→ Work item: Search through the entries for the word "本ID是最牛的人也不能成为你的拐杖" and copy every line that has it.

→ Supplied material:
—————
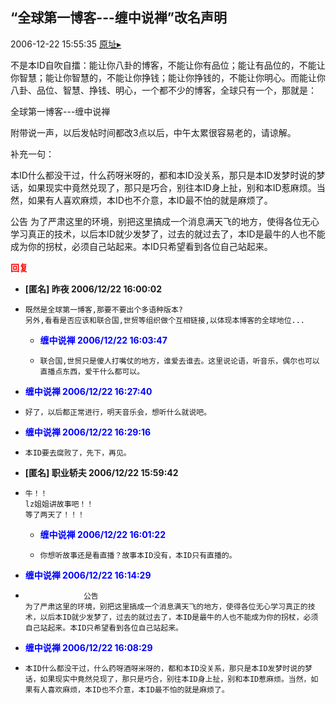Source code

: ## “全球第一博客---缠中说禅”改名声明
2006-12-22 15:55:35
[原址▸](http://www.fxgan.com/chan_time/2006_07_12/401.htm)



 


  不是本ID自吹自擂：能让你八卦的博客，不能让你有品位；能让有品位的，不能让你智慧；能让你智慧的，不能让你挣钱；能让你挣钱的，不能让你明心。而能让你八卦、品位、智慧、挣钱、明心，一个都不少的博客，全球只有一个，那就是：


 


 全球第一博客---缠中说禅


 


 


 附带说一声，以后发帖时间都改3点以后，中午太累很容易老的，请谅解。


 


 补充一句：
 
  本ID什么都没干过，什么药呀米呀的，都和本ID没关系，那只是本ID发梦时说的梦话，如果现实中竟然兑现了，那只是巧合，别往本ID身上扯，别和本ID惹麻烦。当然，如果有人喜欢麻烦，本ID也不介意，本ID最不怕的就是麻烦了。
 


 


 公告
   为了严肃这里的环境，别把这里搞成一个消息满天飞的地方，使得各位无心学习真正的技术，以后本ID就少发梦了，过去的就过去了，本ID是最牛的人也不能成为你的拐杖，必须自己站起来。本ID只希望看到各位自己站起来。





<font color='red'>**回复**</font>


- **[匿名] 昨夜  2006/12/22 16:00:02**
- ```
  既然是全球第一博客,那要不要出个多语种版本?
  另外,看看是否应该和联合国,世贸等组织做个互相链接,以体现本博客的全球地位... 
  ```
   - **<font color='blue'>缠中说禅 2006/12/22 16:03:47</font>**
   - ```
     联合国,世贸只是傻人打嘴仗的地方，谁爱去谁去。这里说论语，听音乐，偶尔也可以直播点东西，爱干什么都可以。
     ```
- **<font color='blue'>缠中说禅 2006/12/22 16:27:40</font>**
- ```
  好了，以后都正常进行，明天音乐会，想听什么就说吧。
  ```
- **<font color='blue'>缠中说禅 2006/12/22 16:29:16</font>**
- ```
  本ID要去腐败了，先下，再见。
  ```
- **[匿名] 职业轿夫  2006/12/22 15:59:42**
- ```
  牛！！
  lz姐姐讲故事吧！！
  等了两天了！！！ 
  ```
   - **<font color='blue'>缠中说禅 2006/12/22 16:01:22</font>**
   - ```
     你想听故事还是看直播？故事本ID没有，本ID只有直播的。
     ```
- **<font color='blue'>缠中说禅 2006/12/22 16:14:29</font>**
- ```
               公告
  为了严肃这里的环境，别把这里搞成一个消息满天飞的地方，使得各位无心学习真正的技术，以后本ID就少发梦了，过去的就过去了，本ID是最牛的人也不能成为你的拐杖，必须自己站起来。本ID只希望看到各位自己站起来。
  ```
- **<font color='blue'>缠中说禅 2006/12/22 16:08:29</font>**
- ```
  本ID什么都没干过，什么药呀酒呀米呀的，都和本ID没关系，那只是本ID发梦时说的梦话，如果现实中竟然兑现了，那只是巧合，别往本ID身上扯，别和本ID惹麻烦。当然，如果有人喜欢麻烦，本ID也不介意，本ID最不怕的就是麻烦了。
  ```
—————
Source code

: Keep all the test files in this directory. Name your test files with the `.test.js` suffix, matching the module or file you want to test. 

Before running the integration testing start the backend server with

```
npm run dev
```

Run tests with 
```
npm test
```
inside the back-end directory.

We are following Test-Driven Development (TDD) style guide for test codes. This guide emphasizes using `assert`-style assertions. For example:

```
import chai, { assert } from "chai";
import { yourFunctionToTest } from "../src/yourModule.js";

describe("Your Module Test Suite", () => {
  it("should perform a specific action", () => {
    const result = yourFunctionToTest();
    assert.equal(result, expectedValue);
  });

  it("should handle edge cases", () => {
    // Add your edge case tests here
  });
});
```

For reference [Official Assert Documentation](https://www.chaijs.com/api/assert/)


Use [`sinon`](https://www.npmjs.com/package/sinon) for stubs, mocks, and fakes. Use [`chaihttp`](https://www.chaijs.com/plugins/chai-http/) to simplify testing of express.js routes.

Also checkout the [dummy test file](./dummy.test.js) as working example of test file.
—————
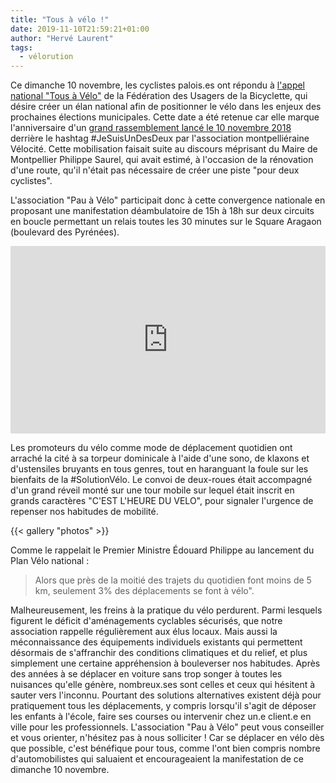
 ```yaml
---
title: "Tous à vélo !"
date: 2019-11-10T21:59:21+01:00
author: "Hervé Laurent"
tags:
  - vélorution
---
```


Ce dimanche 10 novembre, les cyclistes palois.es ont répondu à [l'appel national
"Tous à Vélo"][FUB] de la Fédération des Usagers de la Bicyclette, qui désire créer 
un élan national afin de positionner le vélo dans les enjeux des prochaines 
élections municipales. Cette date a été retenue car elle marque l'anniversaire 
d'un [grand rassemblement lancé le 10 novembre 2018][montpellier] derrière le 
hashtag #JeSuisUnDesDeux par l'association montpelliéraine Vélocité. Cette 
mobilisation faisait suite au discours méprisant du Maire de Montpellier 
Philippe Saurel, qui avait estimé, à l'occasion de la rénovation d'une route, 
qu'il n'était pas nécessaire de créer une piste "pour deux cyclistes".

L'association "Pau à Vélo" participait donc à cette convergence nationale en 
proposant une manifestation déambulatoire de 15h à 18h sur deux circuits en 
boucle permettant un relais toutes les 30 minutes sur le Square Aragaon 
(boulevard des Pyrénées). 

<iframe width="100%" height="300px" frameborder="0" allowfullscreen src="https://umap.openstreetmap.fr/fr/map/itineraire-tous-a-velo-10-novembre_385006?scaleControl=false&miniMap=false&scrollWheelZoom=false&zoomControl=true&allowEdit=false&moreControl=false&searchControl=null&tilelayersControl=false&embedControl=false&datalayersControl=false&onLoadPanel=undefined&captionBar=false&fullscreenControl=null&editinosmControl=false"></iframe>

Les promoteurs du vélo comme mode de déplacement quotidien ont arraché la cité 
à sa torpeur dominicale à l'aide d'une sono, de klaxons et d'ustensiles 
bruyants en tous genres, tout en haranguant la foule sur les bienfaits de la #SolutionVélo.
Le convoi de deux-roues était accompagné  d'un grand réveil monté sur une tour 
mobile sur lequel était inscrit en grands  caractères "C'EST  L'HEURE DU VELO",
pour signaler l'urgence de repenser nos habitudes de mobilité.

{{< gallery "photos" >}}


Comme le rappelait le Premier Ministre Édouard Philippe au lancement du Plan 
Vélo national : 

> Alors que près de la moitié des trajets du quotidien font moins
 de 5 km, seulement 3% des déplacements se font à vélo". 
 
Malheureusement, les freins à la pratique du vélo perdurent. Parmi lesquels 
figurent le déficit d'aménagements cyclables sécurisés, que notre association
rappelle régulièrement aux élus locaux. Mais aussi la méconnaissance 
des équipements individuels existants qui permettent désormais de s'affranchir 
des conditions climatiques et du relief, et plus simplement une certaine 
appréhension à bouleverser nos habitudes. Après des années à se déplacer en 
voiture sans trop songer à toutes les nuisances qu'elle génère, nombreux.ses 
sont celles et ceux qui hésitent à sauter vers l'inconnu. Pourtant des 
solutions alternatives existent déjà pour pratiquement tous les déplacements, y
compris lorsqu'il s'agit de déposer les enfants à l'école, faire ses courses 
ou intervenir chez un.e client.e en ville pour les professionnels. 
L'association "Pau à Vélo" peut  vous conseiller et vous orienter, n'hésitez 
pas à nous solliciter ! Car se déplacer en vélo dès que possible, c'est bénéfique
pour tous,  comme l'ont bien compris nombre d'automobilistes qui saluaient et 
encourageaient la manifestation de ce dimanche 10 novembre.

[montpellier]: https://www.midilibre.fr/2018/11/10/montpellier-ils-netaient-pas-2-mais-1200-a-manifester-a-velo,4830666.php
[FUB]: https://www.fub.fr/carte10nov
—————
→ Result of this exercise:
   为了严肃这里的环境，别把这里搞成一个消息满天飞的地方，使得各位无心学习真正的技术，以后本ID就少发梦了，过去的就过去了，本ID是最牛的人也不能成为你的拐杖，必须自己站起来。本ID只希望看到各位自己站起来。
  为了严肃这里的环境，别把这里搞成一个消息满天飞的地方，使得各位无心学习真正的技术，以后本ID就少发梦了，过去的就过去了，本ID是最牛的人也不能成为你的拐杖，必须自己站起来。本ID只希望看到各位自己站起来。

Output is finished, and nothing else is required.